While art is something that has always been important to Michael Craig, he never pursued the passion full time. Since he took his first workshop about 15 years ago, the Madill, Oklahoma, resident has been the recipient of many placing ribbons at area art shows and competitions.


In 2018, Craig received the people’s choice award at the Shauney P. Lucas Community Art Show in Whitesboro. This year he is the featured artist at the free show to be held on March 22-24 at the Jimmie O. Rector Community Center in Whitesboro.


“I have been doing drawing all my life,” he said. “I used to draw cartoons a lot when I was young, but I would say maybe 15 years ago, I began getting more serious about it and started taking more classes and started to sell a little art work here and there.”


While Craig has only created a few dozen paintings in the last 15 years, he’s always working on more. He says he is constantly thinking about his next work. While he is working on a single painting, he can have as many as six more that he is working through logistically in his mind.


“Motivation is never a problem because I just enjoy it,” Craig said. “I consider it a gift and I want to use that gift the best I can. It is all about a matter of finding time from my regular job where I can a) take classes and b) keep creating art work.”


Craig retired from the military several years ago, but in his time as an aviator for the U.S. Air Force, Craig said he saw many scenes and often uses landscape as the subject of his drawings and paintings.


“I like to use my view of the world in my art,” he said. “When I do portraits, I really do like doing sort of diverse ethnic groups and sort of showing what other cultures look like in terms of their look and dress and lifestyle.”

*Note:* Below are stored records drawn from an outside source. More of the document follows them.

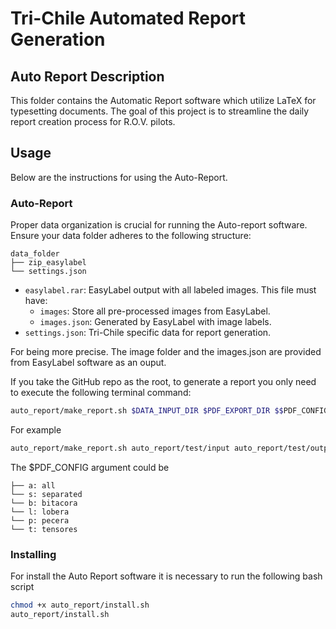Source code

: # Tri-Chile Automated Report Generation

## Auto Report Description

This folder contains the Automatic Report software which utilize LaTeX for typesetting documents. The goal of this project is to streamline the daily report creation process for R.O.V. pilots.

## Usage

Below are the instructions for using the Auto-Report.

### Auto-Report

Proper data organization is crucial for running the Auto-report software. Ensure your data folder adheres to the following structure:

```plaintext
data_folder
├── zip_easylabel
└── settings.json
```

- `easylabel.rar`: EasyLabel output with all labeled images. This file must have:
    - `images`: Store all pre-processed images from EasyLabel.
    - `images.json`: Generated by EasyLabel with image labels.
- `settings.json`: Tri-Chile specific data for report generation.

For being more precise. The image folder and the images.json are provided from EasyLabel software as an ouput.

If you take the GitHub repo as the root, to generate a report you only need to execute the following terminal command:

```bash	
auto_report/make_report.sh $DATA_INPUT_DIR $PDF_EXPORT_DIR $$PDF_CONFIG 
```

For example

```bash	
auto_report/make_report.sh auto_report/test/input auto_report/test/output a
```

The $PDF_CONFIG argument could be
```Types of Report PDF's
├── a: all
└── s: separated
└── b: bitacora
└── l: lobera
└── p: pecera
└── t: tensores
```


### Installing

For install the Auto Report software it is necessary to run the following bash script

```bash	
chmod +x auto_report/install.sh
auto_report/install.sh
```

Though there was never a time when he was not creating, Craig’s only regret is that he waited too long to start taking classes and participating in workshops with other artists. He said at the time, he really took pride in being self taught and then he realized there were opportunities for growth that he was not taking advantage of.


“I liked the idea, but when I started taking classes is when I really started improving,” he said. “I have taken a lot of weekend workshops from experienced artists. I like the two-three day workshops. When I lived in Colorado Springs, before we moved to this area, I took classes from a man named Dan Schultz, who was an artist there that taught. His classes were some of the better ones that I took.”


And, being in those classes taught Craig a lesson that he still lives by today.


“Anytime you get to hang out with other artists, it is a good experience, from the learning perspective as well as from the social perspective,” he said. “I belong to the Madill Art Club in Madill, Oklahoma, which is where I work my real job. More recently, I have joined the Gainesville art group. I like to participate in local shows and visit with local artists and seeing what other artists are doing. I have also taught a few classes with the art club in Oklahoma.”


Most of Craig’s pieces are 16 inches by 20 inches or larger. He said he prefers that size to the smaller canvases.


“I have been in the Sherman Art Festival twice,” he said. “I have been in the Magnolia Festival in Durant a couple of times. There is one at Southeastern Oklahoma State University that I have been in a couple of times. I have been in a lot of local art shows in this area, as well as in Colorado. I have won several blue ribbons, as well as first second and third place (ones). I won a people’s choice at the Madill show a couple of years.”


Craig said he believes natural ability can only take an artist so far.


“There are so many little things that people who have been well trained and have lots and lots of experience can teach you shortcuts that can get you places fast,” he said. “But, I think it was a faster trajectory or a faster way to get better. You never stop learning. I am always reading about it and trying to find ways to get better. I am always looking for other people who can teach me more.”


The two things Craig has learned that he values the most right now include how to use negative space and how to make elements within his paintings look more realistic.


“Creating a good value structure of lights to darks and darks to lights and having a good sound structure in your paintings was an important thing for me to learn,” he said. “I also have learned a lot about mixing paints to get the kind of thing that I want. It is about putting depth into the paintings.”


As someone that begins with the end in mind, Craig said he will always run out of time before he runs out of ideas.


“I always have a vision or what I want to do,” he said. “I even have four, five or six paintings floating around in my head. Motivation is never the problem. Finding time is the problem. I have always known what my next two or three paintings will be.”


And for young artists, Craig said the key is to get around other artists early and never stop learning.


“I would encourage young artists to participate in local art shows and local clubs,” he said. “The internet is not a great way to start. Maybe once you have a following and people have seen your art in person, they may buy something from a website. But, in my experience, the best way to get your work out there has been to get around people and let them see it up close. They want to see what it looks like hanging on the wall. A picture does not do it justice.”